Study results showed that while treatment with Ocaliva for nonalcoholic steatohepatitis led to an increase in LDL cholesterol at 12 weeks, levels reverted to baseline 24 weeks after discontinuation.
Mohammad S . Siddiqui, MD, from the Virginia Commonwealth University, and colleagues used patient data from the FLINT trial to evaluate the impact of Ocaliva (obeticholic acid or OCA, Pfizer) on atherogenic lipoproteins.
“The findings from the FLINT trial have served a major impetus for concomitant use of statin therapy and a priori guidelines with medications targeting the bile acid pathway for treatment of NAFLD,” Siddiqui and colleagues wrote.
The baseline lipid panel of LDL-C, HDL-C, total cholesterol and triglyceride along with the distribution of total, large, medium and small very LDL (VLDL) particles were similar between patients who received OCA (n = 99) and those who received placebo (n = 97).
At 12 weeks, the baseline adjusted mean difference was higher in the treated group than the placebo group for total cholesterol (206 vs. 182 mg/dL; P < .0001) and LDL-C (135 vs. 107 mg/dL; P < .0001), and lower for HDL-C (39.3 vs. 43.3 mg/dL; P < .0001).
At 72 weeks, the treated group also had higher total serum cholesterol (196 vs. 181 mg/dL; P = .0009) and LDL-C (120 vs. 103 mg/dL; P < .0001) compared with controls, but both decreased after treatment discontinuation and were similar to placebo at 96 weeks.
The researchers also found that the initially lower levels of HDL-C at 72 weeks in the treatment group (42.5 vs. 44.7 mg/dL; P = .01) became similar to the placebo group after treatment discontinuation.

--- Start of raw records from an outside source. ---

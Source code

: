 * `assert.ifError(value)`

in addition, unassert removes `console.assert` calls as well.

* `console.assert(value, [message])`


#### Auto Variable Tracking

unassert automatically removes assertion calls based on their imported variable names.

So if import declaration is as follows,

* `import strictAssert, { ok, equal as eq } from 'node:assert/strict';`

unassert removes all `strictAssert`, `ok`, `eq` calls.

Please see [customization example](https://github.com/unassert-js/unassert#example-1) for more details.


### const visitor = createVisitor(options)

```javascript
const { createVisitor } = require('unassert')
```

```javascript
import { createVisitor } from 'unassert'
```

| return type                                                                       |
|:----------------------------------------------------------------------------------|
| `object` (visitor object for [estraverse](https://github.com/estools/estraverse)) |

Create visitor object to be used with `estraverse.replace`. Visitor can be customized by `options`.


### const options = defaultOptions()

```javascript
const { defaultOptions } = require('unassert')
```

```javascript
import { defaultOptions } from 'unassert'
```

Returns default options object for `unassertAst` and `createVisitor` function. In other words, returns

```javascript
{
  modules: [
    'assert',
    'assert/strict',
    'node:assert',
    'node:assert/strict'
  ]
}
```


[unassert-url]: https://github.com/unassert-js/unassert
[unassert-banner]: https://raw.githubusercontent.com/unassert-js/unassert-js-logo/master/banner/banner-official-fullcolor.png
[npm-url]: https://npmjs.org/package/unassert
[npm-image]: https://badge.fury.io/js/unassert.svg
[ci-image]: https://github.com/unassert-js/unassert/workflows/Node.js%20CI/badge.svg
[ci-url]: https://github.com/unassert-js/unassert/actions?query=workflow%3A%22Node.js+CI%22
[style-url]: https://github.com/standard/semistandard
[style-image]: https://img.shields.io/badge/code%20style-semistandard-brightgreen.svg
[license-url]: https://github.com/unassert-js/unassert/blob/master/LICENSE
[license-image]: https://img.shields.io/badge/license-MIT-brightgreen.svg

The treatment group had lower large VLDL concentration (6.8 vs. 8.9 nmol/L; P = .002) and increased small VLDL particle concentration (33.9 vs. 28 nmol/L; P = .02) compared with controls at 12 weeks. However, these differences were no longer significant at 72 weeks or 96 weeks.
Although 14 patients in the treatment group developed an adverse event related to cardiovascular disease during the trial, the researchers found no significant differences between those who did and did not develop CVD adverse events in baseline-adjusted changes in any lipoprotein particle.
Siddiqui and colleagues noted in the limitations of the study that the data showed correlative relationships, but they were unable to explore the key mechanisms responsible for the dyslipidemia associated with OCA use.
“Co-administration of statin therapy with [farnesoid x receptor (FXR)] agonist may potentially blunt the increases in lipoprotein sub-particles associated with FXR agonism, however, this strategy requires further validation,” they concluded. – by Talitha Bennett
Disclosures: Siddiqui reports he is an advisory board member of Pfizer. Please see the full study for all other authors’ relevant financial disclosures.